I will make this real short:

The Board of Supervisors did not vote on, propose or enact any policy that would charge all county residents for public water and sewer services. In fact, the Board of Supervisors did not even come close to doing so. Two supervisors brought up the idea for discussion, and they were trying to make a point.

As Supervisor Gary Jackson said in an article published Jan. 15, if the county is going to make all taxpayers cover the costs of development that is not paying its way or cover the costs of fees that were reduced in a failed attempt to increase permits and fees collected, then why not have all county residents pay for water and sewer service.

Supervisors discussed it, Supervisor Emmitt Marshall had a fit, and that was it. 

I am surprised the rumor is still out there, even after writing the Jan. 15 article. Maybe the FLS Web director should put this on the front page of fredericksburg.com with a bold headline to finally put this ridiculous rumor to bed. 

 

Post tags:

Permalink: http://news.fredericksburg.com/spotsygovt/2010/01/20/killing-a-rumor/

  • gramps

    Sometimes killing a rumor is harder than putting toothpaste back in the tube.

  • dantelvock

    Everyone makes mistakes. I’ve screwed up votes before, and I correct them.
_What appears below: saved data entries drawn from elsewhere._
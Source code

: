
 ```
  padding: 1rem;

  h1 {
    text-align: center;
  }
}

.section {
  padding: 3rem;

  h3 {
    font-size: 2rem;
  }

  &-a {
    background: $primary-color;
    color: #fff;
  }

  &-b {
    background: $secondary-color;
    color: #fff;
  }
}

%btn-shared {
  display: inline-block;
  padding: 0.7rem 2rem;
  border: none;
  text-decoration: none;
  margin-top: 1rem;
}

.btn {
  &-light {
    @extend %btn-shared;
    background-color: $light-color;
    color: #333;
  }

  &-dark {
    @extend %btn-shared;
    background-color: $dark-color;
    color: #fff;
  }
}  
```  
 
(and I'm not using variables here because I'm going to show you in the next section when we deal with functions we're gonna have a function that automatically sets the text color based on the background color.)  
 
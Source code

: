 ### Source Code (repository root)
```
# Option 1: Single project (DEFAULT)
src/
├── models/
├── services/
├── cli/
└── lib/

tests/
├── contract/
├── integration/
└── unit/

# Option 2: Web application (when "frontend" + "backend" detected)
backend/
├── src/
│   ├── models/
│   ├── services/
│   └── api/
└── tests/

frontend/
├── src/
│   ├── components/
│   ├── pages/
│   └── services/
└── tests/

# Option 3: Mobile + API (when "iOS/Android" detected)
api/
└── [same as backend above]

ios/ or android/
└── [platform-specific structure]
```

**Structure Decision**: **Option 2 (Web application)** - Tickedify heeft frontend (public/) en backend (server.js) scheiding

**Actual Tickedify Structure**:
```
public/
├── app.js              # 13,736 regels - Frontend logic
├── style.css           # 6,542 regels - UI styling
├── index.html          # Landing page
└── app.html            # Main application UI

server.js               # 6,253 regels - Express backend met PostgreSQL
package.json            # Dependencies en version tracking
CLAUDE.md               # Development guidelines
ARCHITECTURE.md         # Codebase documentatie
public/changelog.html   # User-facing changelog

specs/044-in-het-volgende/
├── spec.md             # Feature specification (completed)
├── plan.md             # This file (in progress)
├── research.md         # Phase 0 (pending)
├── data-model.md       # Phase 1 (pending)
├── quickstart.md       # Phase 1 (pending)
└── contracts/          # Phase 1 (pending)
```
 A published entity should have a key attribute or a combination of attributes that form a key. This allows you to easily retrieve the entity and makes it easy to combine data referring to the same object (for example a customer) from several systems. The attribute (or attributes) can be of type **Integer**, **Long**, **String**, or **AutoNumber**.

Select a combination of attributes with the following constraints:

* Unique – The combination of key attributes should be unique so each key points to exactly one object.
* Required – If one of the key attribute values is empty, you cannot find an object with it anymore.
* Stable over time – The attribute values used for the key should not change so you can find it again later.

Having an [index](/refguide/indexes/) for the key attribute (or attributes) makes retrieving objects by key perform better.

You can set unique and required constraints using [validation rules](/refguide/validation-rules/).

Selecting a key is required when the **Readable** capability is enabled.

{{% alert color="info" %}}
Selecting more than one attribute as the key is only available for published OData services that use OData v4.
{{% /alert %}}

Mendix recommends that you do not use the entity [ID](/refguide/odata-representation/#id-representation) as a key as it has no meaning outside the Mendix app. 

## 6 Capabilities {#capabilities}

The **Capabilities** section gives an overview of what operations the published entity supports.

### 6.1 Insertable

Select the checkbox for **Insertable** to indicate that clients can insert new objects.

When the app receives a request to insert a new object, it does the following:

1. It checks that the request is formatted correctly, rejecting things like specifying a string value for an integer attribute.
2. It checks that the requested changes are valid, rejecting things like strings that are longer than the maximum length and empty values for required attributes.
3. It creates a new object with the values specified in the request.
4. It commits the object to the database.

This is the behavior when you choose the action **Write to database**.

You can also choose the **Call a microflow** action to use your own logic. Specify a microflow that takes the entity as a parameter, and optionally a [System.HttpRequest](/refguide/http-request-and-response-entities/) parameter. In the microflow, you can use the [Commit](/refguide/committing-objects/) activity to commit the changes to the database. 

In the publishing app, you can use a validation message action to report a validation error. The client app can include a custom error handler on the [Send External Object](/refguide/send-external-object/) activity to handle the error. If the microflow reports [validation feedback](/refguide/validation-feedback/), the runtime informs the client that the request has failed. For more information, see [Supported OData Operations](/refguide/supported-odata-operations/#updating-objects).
    But there wasn’t a 5-2 vote that entire night. The person who told people this happened was in the audience and fabricated the entire discussion. That’s not good and it’s riled a lot of people.

  • gramps

    the LTE should have been edited and discussed with the author prior to publication. Does the FLS not do fact checking on LTEs?

  • dantelvock

    Bill,
    I am not saying anything about it. I don’t know how they operate upstairs. From time to time they do have me look at letters, but I did not know this one was coming. I could have saved everyone the trouble if I saw it first.

  • lgross

    all day _iss and moan rant… cool it.

  • gramps

    you have a real ornery streak in you Larry. lol

  • lgross

    THANKS! :-)

  • caroldarby

    I am so glad you cleared that one up, Dan. I always watch the board meetings but was busy doing a hundred things while listening. I was SURE the Board didn’t vote on it (they just argued) and when I saw that editorial I THOUGHT I was losing my mind. LOL!

  • caroldarby

    I was just catching up old blogs about the water sewer issue. I wanted to let Larryg know that it is ALREADY “mandatory” to pump your septic every 5 years under the Chesapeake Bay Act. I got my letter and had to prove that I had already pumped. The County is assisting with this State mandate; I read somewhere that they won’t throw you in jail for non-compliance but who wants to find out?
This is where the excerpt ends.